Step 3: Training & Optimization

  • On what platform is the model trained?
  • Do we use distribtued training?
  • What are the potential issues
    1. Hardware (GPU memory, inter-GPU communication speed)
    2. Overfitting/underfitting
    3. Concept Drift
    4. training stability (less fluctuations)
    5. dead neuron
    6. Local minima
    7. vanishing/exploding gradients
  • How to do debugging
    1. Start simple and gradually add more components
    2. (*)Overfit a single batch: If model can't overfit a small amount of data, there's something wrong with your implementation.
    3. Set seed properly
  • Is hyperparameter tuning needed? Setup routine for tuning?
  • How to optimize the training to make it feasible/efficient/fault tolerant?
    1. Mixed Precision
    2. Quantization
    3. FSDP/DDP/Tensor/Model/Pipeline
    4. Checkpointing
    5. Accumulation
    6. Knowledge Distillation
    7. PEFT? (LoRA, Prefix Tuning)
  • What optimizer do we use? its scheduler?
  • What loss do we use?
    • Most of the time it is just same as metrics
    • other scenarios include:
      • Reconstruction loss: mean squared error (MSE) for continuous data or binary cross-entropy for binary data
      • KL Divergence
      • Contrastive Loss: Encourages similarity between augmented versions of the same sample and dissimilarity between different samples. (Siamese Networks / Triplet Loss / SimCLR / Contrastive Divergence Loss (restricted boltzmann machine))

Step 4: Experiments

Experiment tracking are important, especially when the scale of training is large, and teamwork is involved. There are a lot of tracking tools available out there. kubeflow, mlflow, wandb, neptune.ai… you name it.
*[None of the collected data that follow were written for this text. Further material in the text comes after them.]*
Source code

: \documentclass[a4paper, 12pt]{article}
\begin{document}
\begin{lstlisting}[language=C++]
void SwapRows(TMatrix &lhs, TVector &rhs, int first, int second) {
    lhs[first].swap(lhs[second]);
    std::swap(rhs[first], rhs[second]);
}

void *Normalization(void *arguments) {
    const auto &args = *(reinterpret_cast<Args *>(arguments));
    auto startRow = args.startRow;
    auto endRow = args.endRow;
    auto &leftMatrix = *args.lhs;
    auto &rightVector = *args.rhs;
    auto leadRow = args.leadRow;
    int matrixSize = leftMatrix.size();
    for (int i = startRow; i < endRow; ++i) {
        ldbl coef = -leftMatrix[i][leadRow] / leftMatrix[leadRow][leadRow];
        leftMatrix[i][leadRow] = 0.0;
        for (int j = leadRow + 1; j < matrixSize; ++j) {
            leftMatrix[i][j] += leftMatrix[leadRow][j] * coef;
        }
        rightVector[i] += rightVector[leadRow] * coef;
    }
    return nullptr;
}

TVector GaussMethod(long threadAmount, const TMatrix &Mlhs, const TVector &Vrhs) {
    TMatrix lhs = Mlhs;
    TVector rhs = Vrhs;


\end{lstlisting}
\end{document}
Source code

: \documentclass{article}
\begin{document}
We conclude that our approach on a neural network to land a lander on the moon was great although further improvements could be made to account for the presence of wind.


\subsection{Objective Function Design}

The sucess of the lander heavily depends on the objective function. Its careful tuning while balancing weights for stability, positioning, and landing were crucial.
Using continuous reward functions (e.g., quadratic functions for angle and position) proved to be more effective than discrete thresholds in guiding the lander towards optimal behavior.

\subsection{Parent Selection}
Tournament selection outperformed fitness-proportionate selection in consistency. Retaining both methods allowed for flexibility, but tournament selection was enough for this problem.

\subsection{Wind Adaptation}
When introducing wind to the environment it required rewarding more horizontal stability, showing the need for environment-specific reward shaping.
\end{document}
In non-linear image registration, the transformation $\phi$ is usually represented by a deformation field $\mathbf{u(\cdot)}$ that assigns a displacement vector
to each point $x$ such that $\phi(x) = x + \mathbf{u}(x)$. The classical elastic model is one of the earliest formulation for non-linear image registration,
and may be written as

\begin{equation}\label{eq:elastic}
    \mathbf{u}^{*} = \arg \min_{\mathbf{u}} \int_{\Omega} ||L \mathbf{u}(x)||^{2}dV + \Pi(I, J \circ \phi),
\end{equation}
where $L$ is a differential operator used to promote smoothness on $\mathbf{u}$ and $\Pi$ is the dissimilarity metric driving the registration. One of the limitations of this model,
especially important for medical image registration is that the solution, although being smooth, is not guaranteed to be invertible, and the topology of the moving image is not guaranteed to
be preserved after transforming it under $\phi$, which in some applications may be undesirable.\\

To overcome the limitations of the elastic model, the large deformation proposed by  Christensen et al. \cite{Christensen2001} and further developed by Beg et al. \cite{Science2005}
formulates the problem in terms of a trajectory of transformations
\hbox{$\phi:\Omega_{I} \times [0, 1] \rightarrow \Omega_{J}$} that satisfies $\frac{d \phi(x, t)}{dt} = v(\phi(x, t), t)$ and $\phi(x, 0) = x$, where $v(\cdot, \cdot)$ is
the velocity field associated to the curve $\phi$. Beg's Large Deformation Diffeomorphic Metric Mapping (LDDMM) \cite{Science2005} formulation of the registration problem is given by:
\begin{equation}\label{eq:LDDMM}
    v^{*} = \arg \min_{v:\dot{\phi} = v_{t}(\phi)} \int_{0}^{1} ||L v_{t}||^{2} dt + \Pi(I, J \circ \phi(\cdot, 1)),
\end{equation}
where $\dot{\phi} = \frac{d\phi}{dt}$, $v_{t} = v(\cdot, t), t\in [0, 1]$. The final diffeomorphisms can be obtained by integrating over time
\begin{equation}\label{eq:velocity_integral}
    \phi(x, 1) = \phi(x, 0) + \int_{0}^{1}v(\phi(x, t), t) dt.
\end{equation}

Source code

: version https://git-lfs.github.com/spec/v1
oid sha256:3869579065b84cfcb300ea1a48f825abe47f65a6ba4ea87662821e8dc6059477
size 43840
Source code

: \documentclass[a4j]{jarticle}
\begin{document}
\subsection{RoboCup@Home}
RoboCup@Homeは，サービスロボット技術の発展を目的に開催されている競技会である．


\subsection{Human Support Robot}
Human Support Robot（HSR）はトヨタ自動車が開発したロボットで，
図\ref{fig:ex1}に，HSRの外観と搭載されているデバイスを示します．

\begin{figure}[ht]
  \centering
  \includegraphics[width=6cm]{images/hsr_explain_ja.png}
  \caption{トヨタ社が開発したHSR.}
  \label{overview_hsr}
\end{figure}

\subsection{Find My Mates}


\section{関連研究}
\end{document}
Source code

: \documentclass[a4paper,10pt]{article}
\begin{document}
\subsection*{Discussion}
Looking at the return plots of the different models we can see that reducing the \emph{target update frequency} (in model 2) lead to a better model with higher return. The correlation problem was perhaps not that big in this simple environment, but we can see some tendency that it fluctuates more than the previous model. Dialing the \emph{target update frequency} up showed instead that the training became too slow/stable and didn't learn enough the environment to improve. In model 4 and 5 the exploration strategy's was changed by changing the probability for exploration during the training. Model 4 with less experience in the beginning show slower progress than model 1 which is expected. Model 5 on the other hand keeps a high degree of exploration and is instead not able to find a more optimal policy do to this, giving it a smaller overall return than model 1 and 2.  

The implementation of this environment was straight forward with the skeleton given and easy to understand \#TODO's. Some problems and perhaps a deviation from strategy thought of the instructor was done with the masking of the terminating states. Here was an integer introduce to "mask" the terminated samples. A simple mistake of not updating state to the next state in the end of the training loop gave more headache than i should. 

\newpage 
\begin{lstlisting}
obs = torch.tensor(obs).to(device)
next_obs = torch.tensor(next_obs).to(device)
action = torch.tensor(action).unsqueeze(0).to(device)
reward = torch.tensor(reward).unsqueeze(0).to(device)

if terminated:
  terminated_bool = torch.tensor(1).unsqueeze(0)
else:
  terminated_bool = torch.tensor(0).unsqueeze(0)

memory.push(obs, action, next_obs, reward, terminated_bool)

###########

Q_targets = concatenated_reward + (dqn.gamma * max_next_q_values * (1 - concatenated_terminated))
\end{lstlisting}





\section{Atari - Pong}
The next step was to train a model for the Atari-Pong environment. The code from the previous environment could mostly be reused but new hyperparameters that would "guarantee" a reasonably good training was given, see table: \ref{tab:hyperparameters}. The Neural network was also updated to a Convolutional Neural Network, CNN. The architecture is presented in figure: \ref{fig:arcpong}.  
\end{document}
When using these tools, what's critical is to consider things to keep track of.

Must-have's

  • Code:
    • Preprocessing + training + evaluation scripts,
    • Notebooks for feature engineering
    • Other util codes
  • Environment:
    • Save the environment configuration files like Dockerfile (Docker), requirements.txt (pip), pyproject.toml (e.g., hatch and poetry), or conda.yml (conda).
    • (IMPT) Save Docker images on Docker Hub or your own container repository is always a good practice before running experiment
  • Data:
    • Saving data versions (as a hash or locations of immutable data resources)
    • You can also use modern data versioning tools like DVC (and save the .dvc files to your experiment tracking tool).
  • Parameters:
    • Experiment run’s configuration
    • Save parameters used via the command line (e.g., through argparse, click, or hydra)
  • Metrics:
    • Logging evaluation metrics on train, validation, and test sets for every run.

Task-specific

  1. Traditional ML
  • Model weights
  • Evaluation charts (ROC curves, Confusion matrix)
  • Prediction distributions
  1. Deep Learning
  • Model checkpoints (both during and after training, but beware of the cost)
  • Gradient norms (to control for vanishing or exploding gradient problems)
  • Best/worst predictions on the validation and test set after training
  • Hardware resources: CPU/GPU Utility, Memory Utility, Disk I/O, Network Utility, throughput
  1. Computer Vision
  • Model predictions after every epoch (labels, overlayed masks or bounding boxes)
  1. NLP, LLM
  • Inference time
  • Prompts (in the case of generative LLMs)
  • Specific evaluation metrics (e.g., ROUGE for text summarization or BLEU for translation between languages)
  • Embedding size and dimensions, type of tokenizer, and number of attention heads (when training transformer models from scratch)
  • Feature importance, attention-based, or example-based explanations (see this overview for specific algorithms and more ideas)
  1. Structure Data
  • Input data snapshot ( .head() on DataFrames if you are using pandas)
  • Feature importance (e.g., permutation importance)
  • Prediction explanations like SHAP or partial dependence plots (they are all available in DALEX)
  1. RL
  • Episode info: return, length, intermediate states
  • Total environment steps, wall time, steps per second
  • Value and police function losses
  • Aggregate statistics over multiple environments and/or runs
  1. Hyper Optim
  • Run score: the metric you are optimizing after every iteration
  • Run parameters: parameter configuration tried at each iteration
  • Best parameters: best parameters so far and overall best parameters after all runs have concluded
  • Parameter comparison charts: there are various visualizations that you may want to log during or after training, like parallel coordinates plot or slice plot (they are all available in Optuna, by the way)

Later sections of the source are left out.